Posted by Amit Rathore on February 3, 2007

Emacs, the God of all things. I’ve been working my way through, over the past several years (after having been introduced to it by Ravi), all kinds of books and tutorials on lisp. Unfortunately, I’ve not been particularly good at following through and becoming a master, so I’m not really a guru or anything when it comes to Emacs skills. (I promise, it will change this year.)

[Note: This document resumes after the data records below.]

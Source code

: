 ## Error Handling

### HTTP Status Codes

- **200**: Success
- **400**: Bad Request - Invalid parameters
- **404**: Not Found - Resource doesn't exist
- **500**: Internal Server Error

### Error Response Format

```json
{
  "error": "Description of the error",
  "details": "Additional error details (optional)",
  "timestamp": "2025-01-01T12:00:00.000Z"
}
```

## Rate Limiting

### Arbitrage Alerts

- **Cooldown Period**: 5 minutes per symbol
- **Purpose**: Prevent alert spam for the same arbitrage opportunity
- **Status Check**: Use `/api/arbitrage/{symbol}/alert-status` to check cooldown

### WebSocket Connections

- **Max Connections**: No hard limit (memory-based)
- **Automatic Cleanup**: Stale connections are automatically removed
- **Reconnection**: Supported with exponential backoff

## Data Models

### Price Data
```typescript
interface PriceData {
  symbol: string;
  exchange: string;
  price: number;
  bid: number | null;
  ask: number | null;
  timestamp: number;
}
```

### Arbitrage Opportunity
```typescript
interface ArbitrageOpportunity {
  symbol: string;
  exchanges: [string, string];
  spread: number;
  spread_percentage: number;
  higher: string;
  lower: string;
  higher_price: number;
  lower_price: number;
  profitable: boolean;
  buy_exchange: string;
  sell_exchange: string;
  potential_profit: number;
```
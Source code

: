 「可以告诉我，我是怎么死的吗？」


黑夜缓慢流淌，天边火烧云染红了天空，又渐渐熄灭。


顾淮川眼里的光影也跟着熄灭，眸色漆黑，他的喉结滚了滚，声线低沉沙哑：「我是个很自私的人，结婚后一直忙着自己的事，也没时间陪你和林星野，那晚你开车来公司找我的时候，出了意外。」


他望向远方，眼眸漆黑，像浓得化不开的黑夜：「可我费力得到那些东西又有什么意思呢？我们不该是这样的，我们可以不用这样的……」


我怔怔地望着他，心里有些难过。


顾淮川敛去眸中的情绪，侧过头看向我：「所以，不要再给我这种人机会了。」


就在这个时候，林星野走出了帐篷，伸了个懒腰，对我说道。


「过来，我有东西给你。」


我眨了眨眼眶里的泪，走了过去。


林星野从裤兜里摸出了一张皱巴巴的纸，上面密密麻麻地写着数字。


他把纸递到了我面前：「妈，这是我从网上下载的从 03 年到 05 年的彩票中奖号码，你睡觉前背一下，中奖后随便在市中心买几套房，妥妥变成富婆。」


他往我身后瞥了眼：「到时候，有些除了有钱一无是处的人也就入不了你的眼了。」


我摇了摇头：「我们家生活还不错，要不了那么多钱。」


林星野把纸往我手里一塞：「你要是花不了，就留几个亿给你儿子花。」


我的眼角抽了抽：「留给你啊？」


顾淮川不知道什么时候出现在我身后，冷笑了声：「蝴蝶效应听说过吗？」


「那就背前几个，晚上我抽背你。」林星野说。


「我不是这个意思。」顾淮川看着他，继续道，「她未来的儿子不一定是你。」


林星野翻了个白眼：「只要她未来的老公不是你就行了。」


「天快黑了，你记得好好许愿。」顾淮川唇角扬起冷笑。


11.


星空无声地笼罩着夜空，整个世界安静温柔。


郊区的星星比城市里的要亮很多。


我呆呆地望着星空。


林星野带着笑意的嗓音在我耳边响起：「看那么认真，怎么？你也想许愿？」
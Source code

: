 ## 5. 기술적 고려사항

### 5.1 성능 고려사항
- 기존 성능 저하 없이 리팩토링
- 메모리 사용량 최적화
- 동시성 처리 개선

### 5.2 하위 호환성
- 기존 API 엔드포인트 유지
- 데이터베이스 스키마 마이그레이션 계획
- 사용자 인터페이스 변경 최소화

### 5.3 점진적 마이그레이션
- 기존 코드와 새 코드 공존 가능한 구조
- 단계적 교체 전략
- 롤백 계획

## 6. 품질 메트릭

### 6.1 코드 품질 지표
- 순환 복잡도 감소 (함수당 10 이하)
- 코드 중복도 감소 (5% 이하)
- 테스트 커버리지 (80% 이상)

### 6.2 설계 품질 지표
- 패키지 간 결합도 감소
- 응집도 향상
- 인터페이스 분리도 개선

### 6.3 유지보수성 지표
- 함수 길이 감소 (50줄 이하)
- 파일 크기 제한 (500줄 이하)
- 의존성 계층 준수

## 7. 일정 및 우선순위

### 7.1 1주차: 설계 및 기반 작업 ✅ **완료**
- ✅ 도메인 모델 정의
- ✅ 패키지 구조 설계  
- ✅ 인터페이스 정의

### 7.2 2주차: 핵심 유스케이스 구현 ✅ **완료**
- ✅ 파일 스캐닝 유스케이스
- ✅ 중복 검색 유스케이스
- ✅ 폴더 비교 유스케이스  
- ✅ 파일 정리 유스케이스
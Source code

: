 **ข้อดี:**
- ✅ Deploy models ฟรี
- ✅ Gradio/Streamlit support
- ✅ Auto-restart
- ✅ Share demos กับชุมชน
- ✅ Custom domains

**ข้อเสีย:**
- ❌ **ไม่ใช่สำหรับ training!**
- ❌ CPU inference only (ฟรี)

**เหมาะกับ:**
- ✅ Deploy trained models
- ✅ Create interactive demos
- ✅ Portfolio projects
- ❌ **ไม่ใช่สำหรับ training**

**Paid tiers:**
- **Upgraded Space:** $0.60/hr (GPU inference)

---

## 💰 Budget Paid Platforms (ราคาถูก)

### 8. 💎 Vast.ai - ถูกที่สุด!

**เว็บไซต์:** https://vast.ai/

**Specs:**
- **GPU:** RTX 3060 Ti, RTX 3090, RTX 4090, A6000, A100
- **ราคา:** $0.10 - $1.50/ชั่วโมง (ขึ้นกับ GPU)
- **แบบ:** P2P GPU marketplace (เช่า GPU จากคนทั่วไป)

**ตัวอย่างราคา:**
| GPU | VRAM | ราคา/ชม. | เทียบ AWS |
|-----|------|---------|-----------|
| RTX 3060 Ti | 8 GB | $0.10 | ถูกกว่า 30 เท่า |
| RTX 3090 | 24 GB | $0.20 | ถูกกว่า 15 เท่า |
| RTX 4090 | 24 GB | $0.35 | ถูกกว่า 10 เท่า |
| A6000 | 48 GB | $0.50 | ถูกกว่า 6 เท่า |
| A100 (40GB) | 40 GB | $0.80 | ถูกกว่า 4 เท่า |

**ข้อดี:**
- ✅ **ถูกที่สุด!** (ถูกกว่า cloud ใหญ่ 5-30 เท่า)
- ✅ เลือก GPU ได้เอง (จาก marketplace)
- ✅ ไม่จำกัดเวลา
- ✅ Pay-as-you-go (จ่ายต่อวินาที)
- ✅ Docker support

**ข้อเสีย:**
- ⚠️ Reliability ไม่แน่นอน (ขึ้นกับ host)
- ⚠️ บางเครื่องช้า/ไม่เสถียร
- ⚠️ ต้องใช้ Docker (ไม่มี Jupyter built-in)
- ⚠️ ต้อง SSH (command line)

Anyway, while working on Ruby, I was looking to find a good editor. Who isn’t, after all? I’ve used Eclipse with RDT and RadRails, but it wasn’t compelling (that might change with this stuff). After moving to the Mac, however, I was looking to buy TextMate – which I’ve heard a lot about. Before buying it, I thought that since it was “inspired” by Emacs, why not give it a shot? Ultimately, I got comfortable using Emacs itself, so I haven’t really given TextMate a real shot, despite owning a license (thanks MacHeist!).

So. This is my first in a series of posts about using Emacs for Ruby and Rails. The “cool” thing for this time is – inferior mode for Ruby. This provides a SLIME-like interface for Ruby, and allows you to work really interactively. What that means is, while typing in the editor, you can ask fragments of code to be interpreted, change only particular definitions quickly and rerun other code that uses them, pipe all that back and forth between windows, so on and so forth. And at any time, you can switch to the Ruby process (running with Emacs using irb) in use and explore the current environment.

Check it out, its very neat and it even comes with Ruby.